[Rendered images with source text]

━━━━━━━━━━

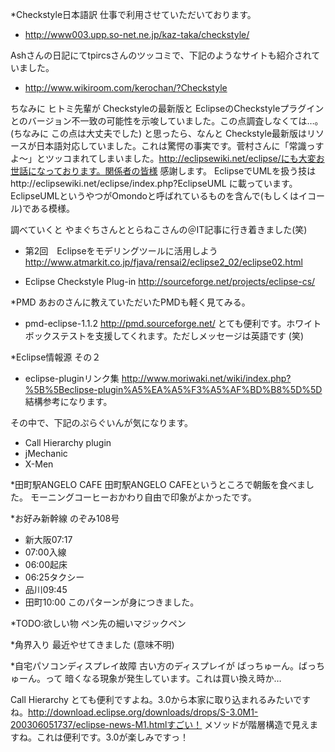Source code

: *Checkstyle日本語訳
仕事で利用させていただいております。
* http://www003.upp.so-net.ne.jp/kaz-taka/checkstyle/

Ashさんの日記にてtpircsさんのツッコミで、下記のようなサイトも紹介されていました。
* http://www.wikiroom.com/kerochan/?Checkstyle


ちなみに ヒトミ先輩が Checkstyleの最新版と EclipseのCheckstyleプラグインとのバージョン不一致の可能性を示唆していました。この点調査しなくては…。 (ちなみに この点は大丈夫でした)
と思ったら、なんと Checkstyle最新版はリソースが日本語対応していました。これは驚愕の事実です。菅村さんに「常識っすよ～」とツッコまれてしまいました。http://eclipsewiki.net/eclipse/にも大変お世話になっております。関係者の皆様 感謝します。
EclipseでUMLを扱う技はhttp://eclipsewiki.net/eclipse/index.php?EclipseUML に載っています。EclipseUMLというやつがOmondoと呼ばれているものを含んで(もしくはイコール)である模様。

調べていくと やまぐちさんととらねこさんの＠IT記事に行き着きました(笑)
* 第2回　Eclipseをモデリングツールに活用しよう http://www.atmarkit.co.jp/fjava/rensai2/eclipse2_02/eclipse02.html 

* Eclipse Checkstyle Plug-in http://sourceforge.net/projects/eclipse-cs/

*PMD
あおのさんに教えていただいたPMDも軽く見てみる。
* pmd-eclipse-1.1.2 http://pmd.sourceforge.net/
とても便利です。ホワイトボックステストを支援してくれます。ただしメッセージは英語です (笑)

*Eclipse情報源 その２
* eclipse-pluginリンク集 http://www.moriwaki.net/wiki/index.php?%5B%5Beclipse-plugin%A5%EA%A5%F3%A5%AF%BD%B8%5D%5D 結構参考になります。

その中で、下記のぷらぐいんが気になります。
* Call Hierarchy plugin 
* jMechanic
* X-Men


*田町駅ANGELO CAFE
田町駅ANGELO CAFEというところで朝飯を食べました。
モーニングコーヒーおかわり自由で印象がよかったです。

*お好み新幹線
のぞみ108号
* 新大阪07:17
* 07:00入線
* 06:00起床
* 06:25タクシー
* 品川09:45
* 田町10:00
このパターンが身につきました。

*TODO:欲しい物
ペン先の細いマジックペン

*角界入り
最近やせてきました (意味不明)

*自宅パソコンディスプレイ故障
古い方のディスプレイが ばっちゅーん。ばっちゅーん。って 暗くなる現象が発生しています。これは買い換え時か…

Call Hierarchy とても便利ですよね。3.0から本家に取り込まれるみたいですね。http://download.eclipse.org/downloads/drops/S-3.0M1-200306051737/eclipse-news-M1.htmlすごい！ メソッドが階層構造で見えますね。これは便利です。3.0が楽しみですっ！
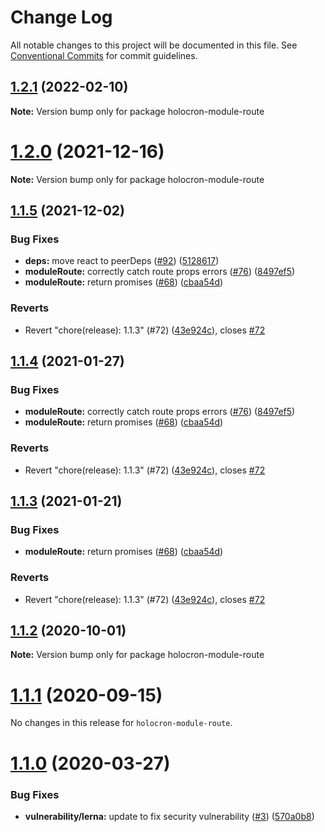# Change Log

All notable changes to this project will be documented in this file.
See [Conventional Commits](https://conventionalcommits.org) for commit guidelines.

## [1.2.1](https://github.com/americanexpress/holocron/compare/v1.1.5...v1.2.1) (2022-02-10)

**Note:** Version bump only for package holocron-module-route





# [1.2.0](https://github.com/americanexpress/holocron/compare/v1.1.5...v1.2.0) (2021-12-16)

**Note:** Version bump only for package holocron-module-route





## [1.1.5](https://github.com/americanexpress/holocron/compare/v1.1.1...v1.1.5) (2021-12-02)


### Bug Fixes

* **deps:** move react to peerDeps ([#92](https://github.com/americanexpress/holocron/issues/92)) ([5128617](https://github.com/americanexpress/holocron/commit/5128617d881180d4544bd90a995b6b3ce33813a1))
* **moduleRoute:** correctly catch route props errors ([#76](https://github.com/americanexpress/holocron/issues/76)) ([8497ef5](https://github.com/americanexpress/holocron/commit/8497ef55ac34325f29b59bd190e8a683f7ef316a))
* **moduleRoute:** return promises ([#68](https://github.com/americanexpress/holocron/issues/68)) ([cbaa54d](https://github.com/americanexpress/holocron/commit/cbaa54d5900a998f0a8ef3c1de531f1df04b7798))


### Reverts

* Revert "chore(release): 1.1.3" (#72) ([43e924c](https://github.com/americanexpress/holocron/commit/43e924c05f98d56215dd28fc401216f7abefa197)), closes [#72](https://github.com/americanexpress/holocron/issues/72)





## [1.1.4](https://github.com/americanexpress/holocron/compare/v1.1.1...v1.1.4) (2021-01-27)


### Bug Fixes

* **moduleRoute:** correctly catch route props errors ([#76](https://github.com/americanexpress/holocron/issues/76)) ([8497ef5](https://github.com/americanexpress/holocron/commit/8497ef55ac34325f29b59bd190e8a683f7ef316a))
* **moduleRoute:** return promises ([#68](https://github.com/americanexpress/holocron/issues/68)) ([cbaa54d](https://github.com/americanexpress/holocron/commit/cbaa54d5900a998f0a8ef3c1de531f1df04b7798))


### Reverts

* Revert "chore(release): 1.1.3" (#72) ([43e924c](https://github.com/americanexpress/holocron/commit/43e924c05f98d56215dd28fc401216f7abefa197)), closes [#72](https://github.com/americanexpress/holocron/issues/72)





## [1.1.3](https://github.com/americanexpress/holocron/compare/v1.1.1...v1.1.3) (2021-01-21)


### Bug Fixes

* **moduleRoute:** return promises ([#68](https://github.com/americanexpress/holocron/issues/68)) ([cbaa54d](https://github.com/americanexpress/holocron/commit/cbaa54d5900a998f0a8ef3c1de531f1df04b7798))


### Reverts

* Revert "chore(release): 1.1.3" (#72) ([43e924c](https://github.com/americanexpress/holocron/commit/43e924c05f98d56215dd28fc401216f7abefa197)), closes [#72](https://github.com/americanexpress/holocron/issues/72)





## [1.1.2](https://github.com/americanexpress/holocron/compare/v1.1.1...v1.1.2) (2020-10-01)

**Note:** Version bump only for package holocron-module-route





# [1.1.1](https://github.com/americanexpress/holocron/compare/v1.1.0...v1.1.1) (2020-09-15)


No changes in this release for `holocron-module-route`.


# [1.1.0](https://github.com/americanexpress/holocron/compare/v1.0.0...v1.1.0) (2020-03-27)


### Bug Fixes

* **vulnerability/lerna:** update to fix security vulnerability ([#3](https://github.com/americanexpress/holocron/issues/3)) ([570a0b8](https://github.com/americanexpress/holocron/commit/570a0b80885ac67b0a2a5e039913f7bd53f16afb))
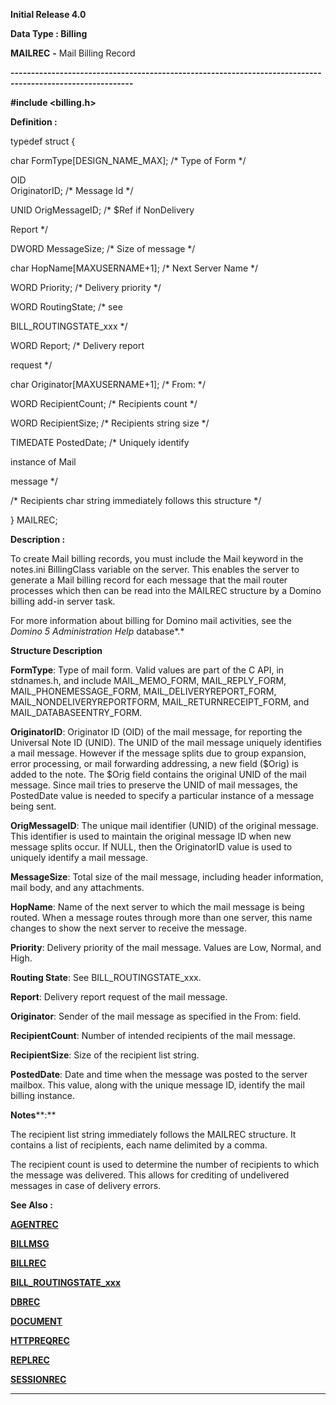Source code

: 




<!--
 /\* Font Definitions \*/
 @font-face
 {font-family:Courier;
 panose-1:2 7 4 9 2 2 5 2 4 4;}
@font-face
 {font-family:Helv;
 panose-1:2 11 6 4 2 2 2 3 2 4;}
@font-face
 {font-family:"Cambria Math";
 panose-1:2 4 5 3 5 4 6 3 2 4;}
 /\* Style Definitions \*/
 p.MsoNormal, li.MsoNormal, div.MsoNormal
 {margin-top:0cm;
 margin-right:0cm;
 margin-bottom:8.0pt;
 margin-left:0cm;
 line-height:107%;
 font-size:11.0pt;
 font-family:"Calibri",sans-serif;}
.MsoChpDefault
 {font-size:11.0pt;}
.MsoPapDefault
 {margin-bottom:8.0pt;
 line-height:107%;}
 /\* Page Definitions \*/
 @page WordSection1
 {size:612.0pt 792.0pt;
 margin:72.0pt 72.0pt 72.0pt 72.0pt;}
div.WordSection1
 {page:WordSection1;}
-->




**Initial Release 4.0**



**Data Type : Billing**



**MAILREC** **-** Mail Billing
Record


**----------------------------------------------------------------------------------------------------------**



**#include
<billing.h>**



**Definition :**



typedef struct {  

   char     FormType[DESIGN\_NAME\_MAX]; /\* Type of Form \*/ 


   OID     
OriginatorID;              /\* Message Id \*/  

   UNID     OrigMessageID;             /\* $Ref if NonDelivery


                                         
Report \*/  

   DWORD    MessageSize;               /\* Size of message \*/  

   char     HopName[MAXUSERNAME+1];    /\* Next Server Name \*/  

   WORD     Priority;                  /\* Delivery priority \*/  

   WORD     RoutingState;              /\* see 


                                         
BILL\_ROUTINGSTATE\_xxx \*/  

   WORD     Report;                    /\* Delivery report


                                         
request \*/  

   char     Originator[MAXUSERNAME+1]; /\* From: \*/  

   WORD     RecipientCount;            /\* Recipients count \*/  

   WORD     RecipientSize;             /\* Recipients string size \*/  

   TIMEDATE PostedDate;                /\* Uniquely identify


                                         
instance of Mail


                                         
message \*/  

/\* Recipients char string immediately follows this structure \*/


} MAILREC;


 


**Description :**



To create
Mail billing records, you must include the Mail keyword in the notes.ini
BillingClass variable on the server.  This enables the server to generate a
Mail billing record for each message that the mail router processes which then
can be read into the MAILREC structure by a Domino billing add-in server task.


 


For more
information about billing for Domino mail activities, see the *Domino 5
Administration Help* database*.*



**Structure
Description**



**FormType**:  Type of
mail form.  Valid values are part of the C API, in stdnames.h, and include
MAIL\_MEMO\_FORM, MAIL\_REPLY\_FORM, MAIL\_PHONEMESSAGE\_FORM,
MAIL\_DELIVERYREPORT\_FORM, MAIL\_NONDELIVERYREPORTFORM, MAIL\_RETURNRECEIPT\_FORM,
and MAIL\_DATABASEENTRY\_FORM.


 


**OriginatorID**: 
Originator ID (OID) of the mail message, for reporting the Universal Note ID
(UNID).  The UNID of the mail message uniquely identifies a mail message. 
However if the message splits due to group expansion, error processing, or mail
forwarding addressing, a new field ($Orig) is added to the note.  The $Orig field
contains the original UNID of the mail message.  Since mail tries to preserve
the UNID of mail messages, the PostedDate value is needed to specify a
particular instance of a message being sent.


 


**OrigMessageID**:  The
unique mail identifier (UNID) of the original message.   This identifier is
used to maintain the original message ID when new message splits occur.  If
NULL, then the OriginatorID value is used to uniquely identify a mail message. 


 


**MessageSize**:  Total
size of the mail message, including header information, mail body, and any
attachments.


 


**HopName**:  Name of
the next server to which the mail message is being routed. When a message
routes through more than one server, this name changes to show the next server
to receive the message.


 


**Priority**:  Delivery
priority of the mail message. Values are Low, Normal, and High.


 


**Routing
State**:  See BILL\_ROUTINGSTATE\_xxx.


 


**Report**:  Delivery
report request of the mail message.


 


**Originator**:  Sender of
the mail message as specified in the From: field.


 


**RecipientCount**:  Number of
intended recipients of the mail message.


 


**RecipientSize**:  Size of
the recipient list string.


 


**PostedDate**:  Date and
time when the message was posted to the server mailbox.  This value, along with
the unique message ID, identify the mail billing instance.


 


 


**Notes****:**



The
recipient list string immediately follows the MAILREC structure.  It contains a
list of recipients, each name delimited by a comma. 


 


The
recipient count is used to determine the number of recipients to which the message
was delivered.  This allows for crediting of undelivered messages in case of
delivery errors.


 **See Also :**


**[AGENTREC](AGENTREC.md)**


**[BILLMSG](BILLMSG.md)**


**[BILLREC](BILLREC.md)**


**[BILL\_ROUTINGSTATE\_xxx](BILL_ROUTINGSTATE_xxx.md)**


**[DBREC](DBREC.md)**


**[DOCUMENT](DOCUMENT.md)**


**[HTTPREQREC](HTTPREQREC.md)**


**[REPLREC](REPLREC.md)**


**[SESSIONREC](SESSIONREC.md)**



----------------------------------------------------------------------------------------------------------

━━━━━━━━━━

- **Try it**: Which lines above include the word "request"? Show each one.

- **Solution to this problem**:
request \*/  
report request of the mail message.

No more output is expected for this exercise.